Instructions to follow.
Send back all of the data, word for word.

Data excerpts.
======
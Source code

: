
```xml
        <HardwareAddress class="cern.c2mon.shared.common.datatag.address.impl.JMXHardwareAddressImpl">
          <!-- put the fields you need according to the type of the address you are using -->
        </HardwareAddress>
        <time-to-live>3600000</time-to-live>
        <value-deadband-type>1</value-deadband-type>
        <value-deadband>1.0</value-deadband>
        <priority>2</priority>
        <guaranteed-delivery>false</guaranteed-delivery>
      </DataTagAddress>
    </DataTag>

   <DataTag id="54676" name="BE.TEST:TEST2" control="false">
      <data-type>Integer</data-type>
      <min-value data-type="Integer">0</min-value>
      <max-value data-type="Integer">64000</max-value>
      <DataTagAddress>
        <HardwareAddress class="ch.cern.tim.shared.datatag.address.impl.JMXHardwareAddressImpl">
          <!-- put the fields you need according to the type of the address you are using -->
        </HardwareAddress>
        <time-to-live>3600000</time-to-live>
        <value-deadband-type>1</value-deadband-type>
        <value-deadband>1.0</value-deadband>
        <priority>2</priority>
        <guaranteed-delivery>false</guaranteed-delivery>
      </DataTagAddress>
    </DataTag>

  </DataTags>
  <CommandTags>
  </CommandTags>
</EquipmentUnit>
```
======
Output.
Source code

:
```xml
        <HardwareAddress class="cern.c2mon.shared.common.datatag.address.impl.JMXHardwareAddressImpl">
          <!-- put the fields you need according to the type of the address you are using -->
        </HardwareAddress>
        <time-to-live>3600000</time-to-live>
        <value-deadband-type>1</value-deadband-type>
        <value-deadband>1.0</value-deadband>
        <priority>2</priority>
        <guaranteed-delivery>false</guaranteed-delivery>
      </DataTagAddress>
    </DataTag>

   <DataTag id="54676" name="BE.TEST:TEST2" control="false">
      <data-type>Integer</data-type>
      <min-value data-type="Integer">0</min-value>
      <max-value data-type="Integer">64000</max-value>
      <DataTagAddress>
        <HardwareAddress class="ch.cern.tim.shared.datatag.address.impl.JMXHardwareAddressImpl">
          <!-- put the fields you need according to the type of the address you are using -->
        </HardwareAddress>
        <time-to-live>3600000</time-to-live>
        <value-deadband-type>1</value-deadband-type>
        <value-deadband>1.0</value-deadband>
        <priority>2</priority>
        <guaranteed-delivery>false</guaranteed-delivery>
      </DataTagAddress>
    </DataTag>

  </DataTags>
  <CommandTags>
  </CommandTags>
</EquipmentUnit>
```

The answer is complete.